By Ricky O’Bannon

In March of 1849, twelve-and-a-half cents would buy a ticket to a “Grand Concert of Music” featuring an “African Monkey and several Chinese Dogs.”

This was the description from a small ad in The Baltimore Sun that advertised the first-ever orchestra concert in Baltimore. Notably, while space was made for the place of origin of the wildlife, the ad did not include just what music would be played.

“This was a big deal,” said Michael Lisicky. “[For American cities], it was a real novelty to have an orchestra. We're talking about the mid-1800s when we're still developing what our culture is.”

Lisicky is an oboist for the BSO, but he’s also an author who is researching the history of orchestral music in Baltimore for a book to be released next year to mark the orchestra’s 100th anniversary.

That 1849 concert was put on by a “Mr. A. Mutti” who Lisicky said likely led the orchestra in a series of traveling carnival, variety show-style concerts across the country.
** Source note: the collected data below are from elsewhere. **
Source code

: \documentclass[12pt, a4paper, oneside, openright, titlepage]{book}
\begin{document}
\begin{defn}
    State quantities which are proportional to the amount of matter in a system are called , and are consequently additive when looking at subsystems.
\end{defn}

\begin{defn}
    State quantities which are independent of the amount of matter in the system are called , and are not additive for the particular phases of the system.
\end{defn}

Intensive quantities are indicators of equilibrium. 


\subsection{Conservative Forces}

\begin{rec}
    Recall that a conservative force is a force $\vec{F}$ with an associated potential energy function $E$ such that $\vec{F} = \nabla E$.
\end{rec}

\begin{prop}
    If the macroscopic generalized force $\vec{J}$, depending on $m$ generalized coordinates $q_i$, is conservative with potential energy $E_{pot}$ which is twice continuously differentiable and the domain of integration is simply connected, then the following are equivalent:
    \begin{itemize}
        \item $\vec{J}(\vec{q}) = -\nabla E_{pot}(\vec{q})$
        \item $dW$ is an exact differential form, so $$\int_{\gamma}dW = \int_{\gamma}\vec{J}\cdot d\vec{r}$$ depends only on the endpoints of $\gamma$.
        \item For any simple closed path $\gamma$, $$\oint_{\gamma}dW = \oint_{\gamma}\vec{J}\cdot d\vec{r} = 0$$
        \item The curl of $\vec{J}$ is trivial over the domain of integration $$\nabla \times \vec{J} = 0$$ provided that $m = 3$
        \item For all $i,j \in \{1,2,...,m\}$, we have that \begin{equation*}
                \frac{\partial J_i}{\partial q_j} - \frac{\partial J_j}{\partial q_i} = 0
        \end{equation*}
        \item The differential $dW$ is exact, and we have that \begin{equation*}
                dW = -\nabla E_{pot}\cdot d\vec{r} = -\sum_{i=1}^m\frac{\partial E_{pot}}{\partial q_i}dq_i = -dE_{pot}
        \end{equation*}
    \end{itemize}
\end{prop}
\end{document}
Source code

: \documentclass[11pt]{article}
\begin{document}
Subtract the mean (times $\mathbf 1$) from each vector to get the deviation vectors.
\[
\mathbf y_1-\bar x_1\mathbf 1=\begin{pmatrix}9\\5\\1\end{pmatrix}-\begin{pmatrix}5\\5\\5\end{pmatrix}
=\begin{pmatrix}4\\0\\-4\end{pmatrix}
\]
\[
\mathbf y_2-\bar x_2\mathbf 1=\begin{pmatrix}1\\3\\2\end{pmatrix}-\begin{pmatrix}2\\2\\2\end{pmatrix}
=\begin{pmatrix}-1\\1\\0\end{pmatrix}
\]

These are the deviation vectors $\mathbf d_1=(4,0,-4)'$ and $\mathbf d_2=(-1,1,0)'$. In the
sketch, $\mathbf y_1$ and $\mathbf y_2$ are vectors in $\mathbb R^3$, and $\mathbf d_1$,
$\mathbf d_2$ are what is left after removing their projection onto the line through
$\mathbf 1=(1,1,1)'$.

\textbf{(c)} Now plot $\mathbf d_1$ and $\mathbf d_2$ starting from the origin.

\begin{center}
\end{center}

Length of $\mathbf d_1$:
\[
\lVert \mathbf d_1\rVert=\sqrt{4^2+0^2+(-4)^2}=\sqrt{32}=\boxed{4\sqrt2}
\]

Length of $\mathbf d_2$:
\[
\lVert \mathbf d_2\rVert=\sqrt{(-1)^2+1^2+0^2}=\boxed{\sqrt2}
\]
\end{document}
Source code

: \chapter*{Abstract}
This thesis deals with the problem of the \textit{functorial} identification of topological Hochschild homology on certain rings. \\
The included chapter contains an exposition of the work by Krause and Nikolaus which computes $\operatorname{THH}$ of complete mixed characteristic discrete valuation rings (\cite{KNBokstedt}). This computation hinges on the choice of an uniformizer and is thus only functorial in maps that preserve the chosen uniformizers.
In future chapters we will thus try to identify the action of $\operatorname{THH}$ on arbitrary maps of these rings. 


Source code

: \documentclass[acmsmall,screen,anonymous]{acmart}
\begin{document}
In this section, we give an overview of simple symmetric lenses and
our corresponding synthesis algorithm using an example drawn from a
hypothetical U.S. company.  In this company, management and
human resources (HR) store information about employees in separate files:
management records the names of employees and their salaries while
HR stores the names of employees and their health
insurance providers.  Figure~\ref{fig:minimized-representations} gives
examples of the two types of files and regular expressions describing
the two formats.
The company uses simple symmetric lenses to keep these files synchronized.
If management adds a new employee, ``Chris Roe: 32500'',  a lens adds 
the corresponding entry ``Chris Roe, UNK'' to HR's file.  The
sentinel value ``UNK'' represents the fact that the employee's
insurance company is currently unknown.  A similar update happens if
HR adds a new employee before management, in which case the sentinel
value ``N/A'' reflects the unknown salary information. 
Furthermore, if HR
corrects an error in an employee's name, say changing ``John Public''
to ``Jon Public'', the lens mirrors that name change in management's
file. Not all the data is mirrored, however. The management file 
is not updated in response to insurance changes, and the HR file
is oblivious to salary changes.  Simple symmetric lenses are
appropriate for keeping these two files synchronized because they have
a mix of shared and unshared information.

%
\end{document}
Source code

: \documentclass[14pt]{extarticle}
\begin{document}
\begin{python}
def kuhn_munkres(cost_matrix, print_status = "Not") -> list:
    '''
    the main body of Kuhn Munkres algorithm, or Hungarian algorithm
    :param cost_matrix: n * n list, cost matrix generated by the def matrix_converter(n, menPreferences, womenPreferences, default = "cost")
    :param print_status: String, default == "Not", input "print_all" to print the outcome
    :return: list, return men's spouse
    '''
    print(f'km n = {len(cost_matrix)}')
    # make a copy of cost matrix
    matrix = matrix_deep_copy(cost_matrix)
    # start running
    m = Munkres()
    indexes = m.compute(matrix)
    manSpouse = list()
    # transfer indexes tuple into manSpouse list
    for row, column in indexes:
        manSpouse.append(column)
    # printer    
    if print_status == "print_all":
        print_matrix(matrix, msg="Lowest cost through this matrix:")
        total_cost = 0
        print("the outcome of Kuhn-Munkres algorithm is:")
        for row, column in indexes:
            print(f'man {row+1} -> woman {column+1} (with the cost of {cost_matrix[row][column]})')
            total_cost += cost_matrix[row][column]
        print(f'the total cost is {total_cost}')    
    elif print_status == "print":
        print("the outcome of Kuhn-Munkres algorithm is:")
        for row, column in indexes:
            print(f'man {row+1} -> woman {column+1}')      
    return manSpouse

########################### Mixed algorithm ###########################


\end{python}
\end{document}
The program might seem a little unusual by modern standards, but it wasn't uncommon to mix classical acts like opera arias with vaudeville performers in American concerts around the turn of the 20th century.

The first Baltimore Symphony Orchestra concert wasn’t until February of 1916, and Lisicky explained that in the lead up to that point, public music was a rare occasion for the city.

The American music scene centered upon the church, singing, some pianos in upper-middle-class homes and brass and military bands. After its founding in 1857, the Peabody Institute offered an oratorio social club and held its first regular orchestra concert series in 1873, but for the most part, Lisicky said Baltimore was an industrial city with limited public music offerings.

Because of its size, Baltimore became a destination point for out-of-town orchestras including the Boston Symphony in 1887, the Philadelphia Symphony in 1907 and the New York Philharmonic in 1911.

“I’m not sure if people thought at the time that Baltimore was capable of having this high brow culture,” Lisicky said. “The biggest thing we had at the time was the steel mill at Sparrow’s Point. We were culturally very working class.

“I think we were very defensive of our culture,” he said. “We needed our own identity. We didn't have that identity marker like other cities of our size.”

By the early 20th century and particularly after the Great Baltimore Fire of 1904 left much of the city in need of rebuilding, the idea of an orchestra that Baltimoreans could rally around as their own gained traction. Peabody offered vision for the Baltimore Symphony Orchestra and Mayor James Preston made it a political cause.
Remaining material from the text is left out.